CARDINAL BELLARMINE argues that because no opposition was made to Transubstantiation during the first six centuries of the Christian era, it must have been received by the church from the beginning. But any man acquainted with the history of the church, would draw from this important fact a conclusion diametrically opposite. What! Transubstantiation remain six hundred years in the church without being opposed! The thing is impossible. Is there a single doctrine of the Gospel that was not assaulted fiercely by heretics and heathens? And think you that this dogma is so rational, so agreeable to common sense, that no body-no malicious heretic or persecuting heathen-would have ventured to expose the God-creating and God-eating practices of the sect every where spoken against? Is it credible that ARIUS and his followers, who flourished in the fourth century, would have made no mention of a tenet so obnoxious to the shafts of ridicule?
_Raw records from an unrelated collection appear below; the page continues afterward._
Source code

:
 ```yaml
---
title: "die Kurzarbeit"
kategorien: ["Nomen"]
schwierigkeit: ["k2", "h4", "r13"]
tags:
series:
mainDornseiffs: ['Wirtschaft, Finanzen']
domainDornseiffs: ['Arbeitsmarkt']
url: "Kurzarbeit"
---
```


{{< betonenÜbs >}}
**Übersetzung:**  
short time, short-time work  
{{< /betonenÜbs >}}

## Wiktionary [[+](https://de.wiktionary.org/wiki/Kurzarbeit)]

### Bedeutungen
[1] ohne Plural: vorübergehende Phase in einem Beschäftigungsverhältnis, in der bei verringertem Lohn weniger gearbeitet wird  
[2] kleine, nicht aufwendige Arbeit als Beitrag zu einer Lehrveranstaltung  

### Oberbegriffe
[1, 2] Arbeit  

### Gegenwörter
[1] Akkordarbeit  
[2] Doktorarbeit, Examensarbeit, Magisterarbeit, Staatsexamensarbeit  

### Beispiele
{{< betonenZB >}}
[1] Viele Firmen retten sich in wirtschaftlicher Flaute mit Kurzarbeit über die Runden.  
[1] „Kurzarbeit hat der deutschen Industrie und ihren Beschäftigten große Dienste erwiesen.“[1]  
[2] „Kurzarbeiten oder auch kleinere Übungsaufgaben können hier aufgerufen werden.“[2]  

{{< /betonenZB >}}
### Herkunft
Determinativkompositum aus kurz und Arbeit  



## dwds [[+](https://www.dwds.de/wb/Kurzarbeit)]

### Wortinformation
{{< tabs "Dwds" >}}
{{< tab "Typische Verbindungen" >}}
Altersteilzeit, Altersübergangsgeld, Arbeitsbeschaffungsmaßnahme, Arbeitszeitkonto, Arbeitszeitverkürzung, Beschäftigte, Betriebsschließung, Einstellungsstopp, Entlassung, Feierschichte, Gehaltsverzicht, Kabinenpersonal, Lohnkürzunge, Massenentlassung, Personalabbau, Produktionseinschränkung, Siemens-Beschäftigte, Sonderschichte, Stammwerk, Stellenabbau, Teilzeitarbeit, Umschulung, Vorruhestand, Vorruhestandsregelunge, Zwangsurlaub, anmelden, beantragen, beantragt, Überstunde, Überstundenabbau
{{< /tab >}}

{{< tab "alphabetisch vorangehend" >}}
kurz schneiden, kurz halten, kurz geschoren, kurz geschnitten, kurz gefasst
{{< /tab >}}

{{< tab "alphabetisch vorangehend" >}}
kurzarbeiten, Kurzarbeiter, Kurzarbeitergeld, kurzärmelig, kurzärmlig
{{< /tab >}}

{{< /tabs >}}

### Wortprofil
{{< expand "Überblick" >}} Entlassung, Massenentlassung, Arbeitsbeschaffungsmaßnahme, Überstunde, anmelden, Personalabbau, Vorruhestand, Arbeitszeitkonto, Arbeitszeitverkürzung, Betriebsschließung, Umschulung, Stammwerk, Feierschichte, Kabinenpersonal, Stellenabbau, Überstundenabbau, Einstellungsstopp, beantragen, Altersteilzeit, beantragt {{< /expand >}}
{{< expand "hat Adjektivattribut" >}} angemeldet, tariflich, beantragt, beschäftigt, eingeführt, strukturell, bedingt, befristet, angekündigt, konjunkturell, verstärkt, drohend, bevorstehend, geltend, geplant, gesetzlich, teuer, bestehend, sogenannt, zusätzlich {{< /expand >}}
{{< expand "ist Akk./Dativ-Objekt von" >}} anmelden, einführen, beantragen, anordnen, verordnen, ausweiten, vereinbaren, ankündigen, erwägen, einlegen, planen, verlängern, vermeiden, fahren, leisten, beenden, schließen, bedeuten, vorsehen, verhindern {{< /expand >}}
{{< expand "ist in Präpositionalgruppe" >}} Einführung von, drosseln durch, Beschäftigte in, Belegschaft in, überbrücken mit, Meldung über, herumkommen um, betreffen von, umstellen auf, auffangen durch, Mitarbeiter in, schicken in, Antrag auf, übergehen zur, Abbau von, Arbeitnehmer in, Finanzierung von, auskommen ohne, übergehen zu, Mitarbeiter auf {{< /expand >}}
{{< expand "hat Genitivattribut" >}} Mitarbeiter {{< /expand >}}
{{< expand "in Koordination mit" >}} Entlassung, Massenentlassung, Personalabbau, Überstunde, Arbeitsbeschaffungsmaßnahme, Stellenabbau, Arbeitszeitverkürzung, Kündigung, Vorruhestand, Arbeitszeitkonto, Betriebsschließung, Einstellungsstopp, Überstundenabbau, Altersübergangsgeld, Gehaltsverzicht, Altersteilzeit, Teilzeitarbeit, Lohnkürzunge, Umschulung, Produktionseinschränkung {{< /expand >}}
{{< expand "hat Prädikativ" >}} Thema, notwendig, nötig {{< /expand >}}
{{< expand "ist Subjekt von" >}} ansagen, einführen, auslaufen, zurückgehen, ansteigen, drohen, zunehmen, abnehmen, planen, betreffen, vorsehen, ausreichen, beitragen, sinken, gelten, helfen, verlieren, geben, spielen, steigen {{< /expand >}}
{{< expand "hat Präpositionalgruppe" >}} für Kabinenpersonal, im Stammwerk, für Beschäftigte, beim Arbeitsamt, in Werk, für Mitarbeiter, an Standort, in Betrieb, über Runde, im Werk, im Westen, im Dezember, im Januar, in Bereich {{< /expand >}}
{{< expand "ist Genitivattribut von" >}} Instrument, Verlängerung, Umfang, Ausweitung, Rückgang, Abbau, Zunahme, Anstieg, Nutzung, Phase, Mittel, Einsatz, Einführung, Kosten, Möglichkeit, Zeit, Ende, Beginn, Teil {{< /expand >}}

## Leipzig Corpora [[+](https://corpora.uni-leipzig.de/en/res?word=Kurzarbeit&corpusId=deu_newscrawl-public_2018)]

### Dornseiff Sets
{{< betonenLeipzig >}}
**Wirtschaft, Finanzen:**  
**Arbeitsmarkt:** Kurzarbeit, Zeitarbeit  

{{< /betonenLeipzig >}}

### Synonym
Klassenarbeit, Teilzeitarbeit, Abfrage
We are, however, able to tell when the doctrine obtained a footing in the church. We learn

from Justin Martyr, Origen, and Tertullian, that during the first three hundred years the Lord's Supper was administered, with some slight variations, in different churches, in the following manner :-First, the Word of God was read. Then the congregation sang the praises of God. After which followed a general prayer, consisting of petitions for divine mercy, and thanksgiving offered over the bread and wine, and other things offered by the faithful as first fruits unto God, of which they partook in commemoration of the dying love of Jesus. At the conclusion of the prayer, all the people said, Amen. None but communicants were present on these occasions, and they assembled generally at supper-time. The bread was broken and the wine poured out by the minister, and handed round by the deacons to the people, who received it sometimes standing and sometimes sitting. Thus it was for the first three hundred years the time of the church's purity and glory.*

We are tauntingly asked, where was our religion before Luther? Our reply is, that its

* See Lord King's Inquiry into the Constitution, &c., of the Primitive Churches, where the authorities are quoted at length. And Mosheim, De rebus Christian. ante Constantinum.